Now the Sadducees are throwing shade, trying to capture Jesus in some heresy perhaps. But they are also throwing shade at the Pharisees…who do believe in the resurrection.
In Jesus’ answer to the Sadducees, he points to two things:
First, that perhaps the religious authorities misunderstand what it means to be “resurrected.” What happens in our bodily lives is entirely separate from what is beyond bodily life in the resurrection. What happens here and now in the body is not what happens there after the resurrection.
Second, Jesus suggests that in Exodus, Moses’ experiences God in the burning bush and God declares in that God IS the God of Abraham, Isaac and Jacob – using the present tense – God is their God (even though their bodies have departed). He’s making the case that somehow, Abraham, Isaac and Jacob remain with God even though their bodies are long gone.
So there are two things to wrestle with here. What lies beyond this bodily life isn’t knowable in the context of our current existence – all we know is it won’t be like it is. AND God is in it all – the past, the present and the future. Always has been, always will be.
I can’t craft those words without thinking about the Gloria Patri sung in every service I attended as a kid – as it was in the beginning, is now and ever shall be – world without end. But what world?
And the Psalmist points to the utter incomprehensible nature of God’s time – for our generations must be like the blink of an eye to an infinite God.
And so, our scriptures point us today to mystery. To the basic idea that something happens when we die but that the details of that are not ours to know and understand on this side of death.
I want to acknowledge how hard this can be.
We are finite beings with finite words and finite experiences.
And all we can do is use our experience to try to understand what we cannot see.
And that has limits.
And it is hard for us to accept limits.
Limits like, maybe we can’t know.
Maybe we cannot possibly understand.
Where does that leave us then?
I think it leaves us with mystery.
I have watched so many folks contort themselves to craft some sort of rational understanding of heaven and hell, some sort of rational understanding of what it means for God to take on a human body, some sort of rational understanding of what it means for Christ to be with us even now, some sort of rational understanding of how the Spirit indwells.
But I think, when we spend too much time working to wrap our brains around it, we forget to let our hearts be melted by amazing mystery. We forget to surrender to God, letting GOD be the divine one, and letting ourselves be limited because we are only human.
I wonder…
I wonder what happens when we let the mystery be just that? Mystery. The unknown. The unknowable.
Does it open up space in our heads to just let God be God and to live our lives right now in fuller ways?
McLaren notes, “To be liberated from the fear of death – think of how that would change your values, perspectives, and actions.
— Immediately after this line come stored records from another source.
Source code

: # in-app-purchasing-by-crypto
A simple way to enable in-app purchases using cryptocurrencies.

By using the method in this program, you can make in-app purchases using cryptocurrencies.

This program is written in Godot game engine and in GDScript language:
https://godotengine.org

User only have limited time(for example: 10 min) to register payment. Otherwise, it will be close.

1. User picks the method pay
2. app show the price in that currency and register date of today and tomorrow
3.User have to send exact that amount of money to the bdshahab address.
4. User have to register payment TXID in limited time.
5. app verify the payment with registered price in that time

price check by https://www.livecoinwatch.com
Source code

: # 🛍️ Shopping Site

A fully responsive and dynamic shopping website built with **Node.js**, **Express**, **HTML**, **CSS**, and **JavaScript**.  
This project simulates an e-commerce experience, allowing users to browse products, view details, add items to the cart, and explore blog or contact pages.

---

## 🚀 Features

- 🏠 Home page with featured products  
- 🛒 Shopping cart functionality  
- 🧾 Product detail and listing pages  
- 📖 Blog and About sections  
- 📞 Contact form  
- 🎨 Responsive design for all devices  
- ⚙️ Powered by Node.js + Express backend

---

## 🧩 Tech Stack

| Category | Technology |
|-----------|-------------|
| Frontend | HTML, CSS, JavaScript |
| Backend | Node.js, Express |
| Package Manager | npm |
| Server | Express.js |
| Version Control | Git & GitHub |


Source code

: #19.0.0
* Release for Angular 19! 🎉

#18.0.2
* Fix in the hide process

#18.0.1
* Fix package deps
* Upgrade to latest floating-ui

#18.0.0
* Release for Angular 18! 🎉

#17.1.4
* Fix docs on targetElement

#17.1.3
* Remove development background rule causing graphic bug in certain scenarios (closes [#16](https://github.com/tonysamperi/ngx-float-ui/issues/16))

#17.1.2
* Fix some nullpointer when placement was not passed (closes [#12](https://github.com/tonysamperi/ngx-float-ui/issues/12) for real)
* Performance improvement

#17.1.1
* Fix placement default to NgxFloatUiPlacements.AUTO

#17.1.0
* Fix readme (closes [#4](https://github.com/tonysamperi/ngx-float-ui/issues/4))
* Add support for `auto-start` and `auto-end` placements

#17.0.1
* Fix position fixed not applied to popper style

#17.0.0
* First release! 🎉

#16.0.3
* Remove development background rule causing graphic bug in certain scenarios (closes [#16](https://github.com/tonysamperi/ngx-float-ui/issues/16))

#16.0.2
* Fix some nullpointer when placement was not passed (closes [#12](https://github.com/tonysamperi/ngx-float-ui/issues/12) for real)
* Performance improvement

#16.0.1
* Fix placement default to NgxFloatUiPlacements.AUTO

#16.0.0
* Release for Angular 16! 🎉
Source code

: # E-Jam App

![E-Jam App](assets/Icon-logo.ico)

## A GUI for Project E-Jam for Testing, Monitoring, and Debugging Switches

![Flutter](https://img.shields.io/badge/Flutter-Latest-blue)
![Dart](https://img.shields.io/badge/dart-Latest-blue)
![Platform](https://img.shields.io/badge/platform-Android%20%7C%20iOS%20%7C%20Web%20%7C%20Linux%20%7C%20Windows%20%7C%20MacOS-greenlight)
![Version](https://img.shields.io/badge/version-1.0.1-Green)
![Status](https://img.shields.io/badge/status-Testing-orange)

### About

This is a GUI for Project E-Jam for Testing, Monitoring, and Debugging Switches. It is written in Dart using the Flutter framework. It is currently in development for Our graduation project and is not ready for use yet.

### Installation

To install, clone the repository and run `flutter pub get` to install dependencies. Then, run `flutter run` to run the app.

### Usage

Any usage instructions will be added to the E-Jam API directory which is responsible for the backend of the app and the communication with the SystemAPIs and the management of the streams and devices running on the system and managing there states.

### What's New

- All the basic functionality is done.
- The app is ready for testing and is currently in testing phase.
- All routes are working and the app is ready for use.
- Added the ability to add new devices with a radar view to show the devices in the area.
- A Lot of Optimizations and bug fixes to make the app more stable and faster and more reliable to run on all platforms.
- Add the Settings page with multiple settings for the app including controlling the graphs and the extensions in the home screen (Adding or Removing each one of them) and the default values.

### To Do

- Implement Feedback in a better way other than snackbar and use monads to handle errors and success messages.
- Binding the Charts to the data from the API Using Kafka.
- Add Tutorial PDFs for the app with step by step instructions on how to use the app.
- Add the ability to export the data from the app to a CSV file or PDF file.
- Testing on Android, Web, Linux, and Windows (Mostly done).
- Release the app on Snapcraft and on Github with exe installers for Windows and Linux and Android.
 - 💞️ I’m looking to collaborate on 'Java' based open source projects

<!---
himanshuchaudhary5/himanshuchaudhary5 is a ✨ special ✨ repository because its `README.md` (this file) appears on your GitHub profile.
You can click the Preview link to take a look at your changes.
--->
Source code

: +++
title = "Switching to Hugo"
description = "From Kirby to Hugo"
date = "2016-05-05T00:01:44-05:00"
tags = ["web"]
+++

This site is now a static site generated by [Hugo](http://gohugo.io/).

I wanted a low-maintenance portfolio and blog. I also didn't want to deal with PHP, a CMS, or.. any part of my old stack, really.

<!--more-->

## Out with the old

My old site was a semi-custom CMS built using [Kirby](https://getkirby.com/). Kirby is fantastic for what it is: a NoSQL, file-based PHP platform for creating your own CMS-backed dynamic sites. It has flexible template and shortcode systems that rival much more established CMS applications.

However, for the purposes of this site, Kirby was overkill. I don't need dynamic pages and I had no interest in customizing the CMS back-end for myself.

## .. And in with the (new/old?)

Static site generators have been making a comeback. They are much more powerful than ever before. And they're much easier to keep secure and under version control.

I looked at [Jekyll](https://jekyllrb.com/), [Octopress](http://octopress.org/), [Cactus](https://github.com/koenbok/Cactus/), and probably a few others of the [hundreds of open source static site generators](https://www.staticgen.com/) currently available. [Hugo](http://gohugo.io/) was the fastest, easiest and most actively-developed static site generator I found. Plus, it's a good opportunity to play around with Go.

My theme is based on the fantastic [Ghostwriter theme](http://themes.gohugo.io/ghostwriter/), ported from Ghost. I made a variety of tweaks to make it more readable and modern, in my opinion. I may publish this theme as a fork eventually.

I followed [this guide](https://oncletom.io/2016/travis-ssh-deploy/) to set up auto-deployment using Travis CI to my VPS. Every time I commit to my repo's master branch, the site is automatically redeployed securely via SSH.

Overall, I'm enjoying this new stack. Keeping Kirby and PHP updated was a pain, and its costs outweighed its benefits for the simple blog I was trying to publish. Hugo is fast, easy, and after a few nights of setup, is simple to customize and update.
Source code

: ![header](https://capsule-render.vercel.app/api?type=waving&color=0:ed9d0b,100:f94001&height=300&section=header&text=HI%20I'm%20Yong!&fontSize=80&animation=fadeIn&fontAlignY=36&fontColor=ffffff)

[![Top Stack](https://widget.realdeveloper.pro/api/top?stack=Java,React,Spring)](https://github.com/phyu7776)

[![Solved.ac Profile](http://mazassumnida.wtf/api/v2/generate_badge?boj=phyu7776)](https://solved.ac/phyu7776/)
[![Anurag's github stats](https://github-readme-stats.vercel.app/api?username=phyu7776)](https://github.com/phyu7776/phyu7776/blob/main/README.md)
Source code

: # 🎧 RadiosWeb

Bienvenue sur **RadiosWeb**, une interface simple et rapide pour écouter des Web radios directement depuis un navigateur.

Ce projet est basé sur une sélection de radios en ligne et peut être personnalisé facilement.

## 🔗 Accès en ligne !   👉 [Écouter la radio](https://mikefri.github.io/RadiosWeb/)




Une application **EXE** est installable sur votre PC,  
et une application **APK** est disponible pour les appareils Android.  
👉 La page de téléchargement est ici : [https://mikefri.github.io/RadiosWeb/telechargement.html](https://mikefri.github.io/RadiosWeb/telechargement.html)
To believe that no good thing is lost, but that all goodness will be taken up and consummated in God – think of how that frees you to do good without reservation. To participate in a network of relationships that isn’t limited by death in the slightest degree – think of how that would make every person matter and how it would free you to live with boundless, loving aliveness.”
As Christians – as followers of Jesus – we practice mystery.
We practice the mystery of following in the footsteps of one who was fully human and fully divine.
We practice the mystery of following one who conquered the grave and ate again with his friends.
We practice the mystery of remembering him, sharing body and blood broken and shed for us.
We practice the mystery of bearing that body in ours into the world.
We practice the mystery of being a part of the body of Christ, being in the body ourselves.
At our very best, we practice mystery.
Let’s begin here today at the communion table.